YOUR INSTRUCTIONS: If a line in the entries below includes "then", show that line.
· · ·
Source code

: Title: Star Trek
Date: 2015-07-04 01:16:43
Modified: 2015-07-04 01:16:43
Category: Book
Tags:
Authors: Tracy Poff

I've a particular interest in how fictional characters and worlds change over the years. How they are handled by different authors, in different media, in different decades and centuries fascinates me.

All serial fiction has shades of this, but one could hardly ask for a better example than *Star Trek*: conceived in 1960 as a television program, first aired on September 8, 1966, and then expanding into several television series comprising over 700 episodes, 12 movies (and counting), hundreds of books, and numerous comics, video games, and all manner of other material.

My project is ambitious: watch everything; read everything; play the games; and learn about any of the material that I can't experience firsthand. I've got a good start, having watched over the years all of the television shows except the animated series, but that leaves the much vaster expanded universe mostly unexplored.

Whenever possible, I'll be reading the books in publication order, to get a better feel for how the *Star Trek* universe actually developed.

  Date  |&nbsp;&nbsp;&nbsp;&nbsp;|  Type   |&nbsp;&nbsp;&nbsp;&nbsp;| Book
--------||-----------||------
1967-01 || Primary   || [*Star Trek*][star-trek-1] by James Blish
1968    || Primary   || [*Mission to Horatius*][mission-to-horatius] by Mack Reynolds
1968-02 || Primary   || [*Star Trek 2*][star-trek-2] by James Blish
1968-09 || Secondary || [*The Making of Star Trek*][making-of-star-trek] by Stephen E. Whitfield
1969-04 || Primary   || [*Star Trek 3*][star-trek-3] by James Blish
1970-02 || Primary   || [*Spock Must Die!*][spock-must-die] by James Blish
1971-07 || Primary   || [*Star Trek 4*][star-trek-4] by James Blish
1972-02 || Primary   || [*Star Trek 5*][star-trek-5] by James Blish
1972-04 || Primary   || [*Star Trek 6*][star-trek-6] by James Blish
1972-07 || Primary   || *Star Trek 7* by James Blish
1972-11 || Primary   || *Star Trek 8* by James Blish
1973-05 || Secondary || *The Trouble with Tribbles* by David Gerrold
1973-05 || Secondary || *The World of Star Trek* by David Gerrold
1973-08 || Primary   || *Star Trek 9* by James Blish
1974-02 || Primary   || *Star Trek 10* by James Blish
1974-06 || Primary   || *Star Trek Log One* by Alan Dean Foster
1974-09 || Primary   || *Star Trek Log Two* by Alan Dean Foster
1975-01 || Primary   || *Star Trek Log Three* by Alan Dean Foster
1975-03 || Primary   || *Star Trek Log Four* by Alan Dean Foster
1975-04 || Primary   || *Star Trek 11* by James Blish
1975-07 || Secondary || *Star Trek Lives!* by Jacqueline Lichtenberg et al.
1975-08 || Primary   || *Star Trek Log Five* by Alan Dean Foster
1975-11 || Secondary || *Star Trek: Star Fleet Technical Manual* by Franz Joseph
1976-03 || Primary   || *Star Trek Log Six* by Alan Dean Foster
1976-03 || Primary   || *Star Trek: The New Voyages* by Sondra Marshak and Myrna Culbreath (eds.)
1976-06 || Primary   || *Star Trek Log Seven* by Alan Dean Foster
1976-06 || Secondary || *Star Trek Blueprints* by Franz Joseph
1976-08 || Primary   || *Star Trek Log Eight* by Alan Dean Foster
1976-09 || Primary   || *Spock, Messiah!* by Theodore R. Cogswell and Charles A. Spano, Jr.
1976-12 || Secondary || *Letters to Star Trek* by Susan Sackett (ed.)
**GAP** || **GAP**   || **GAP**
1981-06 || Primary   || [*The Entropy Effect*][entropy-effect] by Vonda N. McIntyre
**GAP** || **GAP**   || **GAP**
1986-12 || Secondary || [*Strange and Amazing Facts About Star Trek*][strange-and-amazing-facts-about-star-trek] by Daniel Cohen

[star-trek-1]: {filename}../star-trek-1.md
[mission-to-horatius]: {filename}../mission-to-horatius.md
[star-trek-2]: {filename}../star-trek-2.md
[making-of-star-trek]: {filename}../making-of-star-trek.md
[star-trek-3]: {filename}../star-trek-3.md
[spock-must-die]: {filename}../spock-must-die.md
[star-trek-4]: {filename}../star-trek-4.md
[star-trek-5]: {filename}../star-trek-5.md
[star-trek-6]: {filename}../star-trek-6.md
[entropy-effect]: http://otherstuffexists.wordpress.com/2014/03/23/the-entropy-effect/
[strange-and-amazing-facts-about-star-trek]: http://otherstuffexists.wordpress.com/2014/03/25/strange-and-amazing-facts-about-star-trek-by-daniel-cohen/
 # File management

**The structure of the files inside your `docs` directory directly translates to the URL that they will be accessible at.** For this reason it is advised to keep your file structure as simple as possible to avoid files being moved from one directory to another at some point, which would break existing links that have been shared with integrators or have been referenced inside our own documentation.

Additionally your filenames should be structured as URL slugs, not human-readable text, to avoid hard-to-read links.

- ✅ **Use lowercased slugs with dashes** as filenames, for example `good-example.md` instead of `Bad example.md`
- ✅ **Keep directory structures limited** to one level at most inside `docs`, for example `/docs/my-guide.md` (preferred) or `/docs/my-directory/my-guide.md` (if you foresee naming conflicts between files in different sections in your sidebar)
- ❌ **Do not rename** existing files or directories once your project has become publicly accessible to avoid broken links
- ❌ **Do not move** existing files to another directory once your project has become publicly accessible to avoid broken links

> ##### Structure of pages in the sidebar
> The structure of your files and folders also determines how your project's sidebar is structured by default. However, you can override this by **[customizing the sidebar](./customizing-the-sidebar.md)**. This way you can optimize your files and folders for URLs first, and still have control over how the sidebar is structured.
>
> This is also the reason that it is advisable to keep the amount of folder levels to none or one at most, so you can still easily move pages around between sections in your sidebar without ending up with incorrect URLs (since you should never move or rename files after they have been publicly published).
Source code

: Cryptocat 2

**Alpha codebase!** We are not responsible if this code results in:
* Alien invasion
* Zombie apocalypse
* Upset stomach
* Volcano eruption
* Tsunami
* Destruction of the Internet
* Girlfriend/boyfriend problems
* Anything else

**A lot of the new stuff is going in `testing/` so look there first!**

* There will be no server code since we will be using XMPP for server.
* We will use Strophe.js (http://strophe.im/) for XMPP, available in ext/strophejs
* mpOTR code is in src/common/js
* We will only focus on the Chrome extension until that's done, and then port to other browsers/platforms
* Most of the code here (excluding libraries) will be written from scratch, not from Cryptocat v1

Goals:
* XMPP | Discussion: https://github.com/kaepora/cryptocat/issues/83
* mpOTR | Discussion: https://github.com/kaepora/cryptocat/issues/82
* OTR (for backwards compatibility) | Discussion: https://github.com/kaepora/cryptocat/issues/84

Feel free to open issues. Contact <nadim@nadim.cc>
· · ·
TASK RESPONSE:
All serial fiction has shades of this, but one could hardly ask for a better example than *Star Trek*: conceived in 1960 as a television program, first aired on September 8, 1966, and then expanding into several television series comprising over 700 episodes, 12 movies (and counting), hundreds of books, and numerous comics, video games, and all manner of other material.
* We will only focus on the Chrome extension until that's done, and then port to other browsers/platforms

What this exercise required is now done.